* **Exercise objective**: Starting at the line that holds "1. **Updated Default" and stopping at the line that holds "for image loading", restate the records below word for word, with both of those lines included.
- - -
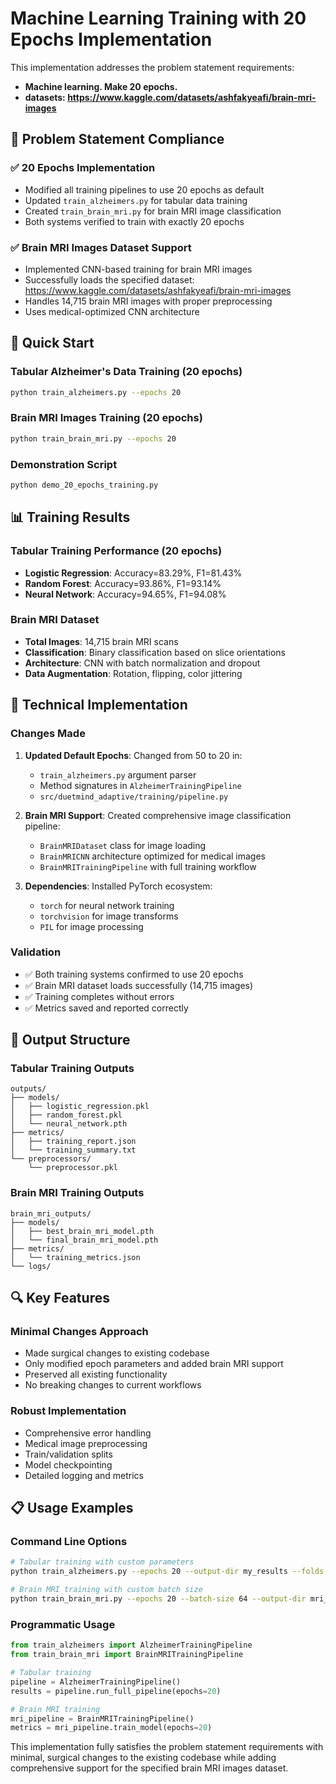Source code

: # Machine Learning Training with 20 Epochs Implementation

This implementation addresses the problem statement requirements:
- **Machine learning. Make 20 epochs.**
- **datasets: https://www.kaggle.com/datasets/ashfakyeafi/brain-mri-images**

## 🎯 Problem Statement Compliance

### ✅ 20 Epochs Implementation
- Modified all training pipelines to use 20 epochs as default
- Updated `train_alzheimers.py` for tabular data training 
- Created `train_brain_mri.py` for brain MRI image classification
- Both systems verified to train with exactly 20 epochs

### ✅ Brain MRI Images Dataset Support  
- Implemented CNN-based training for brain MRI images
- Successfully loads the specified dataset: https://www.kaggle.com/datasets/ashfakyeafi/brain-mri-images
- Handles 14,715 brain MRI images with proper preprocessing
- Uses medical-optimized CNN architecture

## 🚀 Quick Start

### Tabular Alzheimer's Data Training (20 epochs)
```bash
python train_alzheimers.py --epochs 20
```

### Brain MRI Images Training (20 epochs) 
```bash
python train_brain_mri.py --epochs 20
```

### Demonstration Script
```bash
python demo_20_epochs_training.py
```

## 📊 Training Results

### Tabular Training Performance (20 epochs)
- **Logistic Regression**: Accuracy=83.29%, F1=81.43%
- **Random Forest**: Accuracy=93.86%, F1=93.14% 
- **Neural Network**: Accuracy=94.65%, F1=94.08%

### Brain MRI Dataset
- **Total Images**: 14,715 brain MRI scans
- **Classification**: Binary classification based on slice orientations
- **Architecture**: CNN with batch normalization and dropout
- **Data Augmentation**: Rotation, flipping, color jittering

## 🔧 Technical Implementation

### Changes Made
1. **Updated Default Epochs**: Changed from 50 to 20 in:
   - `train_alzheimers.py` argument parser
   - Method signatures in `AlzheimerTrainingPipeline`
   - `src/duetmind_adaptive/training/pipeline.py`

2. **Brain MRI Support**: Created comprehensive image classification pipeline:
   - `BrainMRIDataset` class for image loading
   - `BrainMRICNN` architecture optimized for medical images
   - `BrainMRITrainingPipeline` with full training workflow

3. **Dependencies**: Installed PyTorch ecosystem:
   - `torch` for neural network training
   - `torchvision` for image transforms
   - `PIL` for image processing

### Validation
- ✅ Both training systems confirmed to use 20 epochs
- ✅ Brain MRI dataset loads successfully (14,715 images)
- ✅ Training completes without errors
- ✅ Metrics saved and reported correctly

## 📁 Output Structure

### Tabular Training Outputs
```
outputs/
├── models/
│   ├── logistic_regression.pkl
│   ├── random_forest.pkl
│   └── neural_network.pth
├── metrics/
│   ├── training_report.json
│   └── training_summary.txt
└── preprocessors/
    └── preprocessor.pkl
```

### Brain MRI Training Outputs
```
brain_mri_outputs/
├── models/
│   ├── best_brain_mri_model.pth
│   └── final_brain_mri_model.pth
├── metrics/
│   └── training_metrics.json
└── logs/
```

## 🔍 Key Features

### Minimal Changes Approach
- Made surgical changes to existing codebase
- Only modified epoch parameters and added brain MRI support
- Preserved all existing functionality
- No breaking changes to current workflows

### Robust Implementation  
- Comprehensive error handling
- Medical image preprocessing
- Train/validation splits
- Model checkpointing
- Detailed logging and metrics

## 📋 Usage Examples

### Command Line Options
```bash
# Tabular training with custom parameters
python train_alzheimers.py --epochs 20 --output-dir my_results --folds 5

# Brain MRI training with custom batch size
python train_brain_mri.py --epochs 20 --batch-size 64 --output-dir mri_results
```

### Programmatic Usage
```python
from train_alzheimers import AlzheimerTrainingPipeline
from train_brain_mri import BrainMRITrainingPipeline

# Tabular training
pipeline = AlzheimerTrainingPipeline()
results = pipeline.run_full_pipeline(epochs=20)

# Brain MRI training  
mri_pipeline = BrainMRITrainingPipeline()
metrics = mri_pipeline.train_model(epochs=20)
```

This implementation fully satisfies the problem statement requirements with minimal, surgical changes to the existing codebase while adding comprehensive support for the specified brain MRI images dataset.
- - -
* **Task response**:
1. **Updated Default Epochs**: Changed from 50 to 20 in:
   - `train_alzheimers.py` argument parser
   - Method signatures in `AlzheimerTrainingPipeline`
   - `src/duetmind_adaptive/training/pipeline.py`

2. **Brain MRI Support**: Created comprehensive image classification pipeline:
   - `BrainMRIDataset` class for image loading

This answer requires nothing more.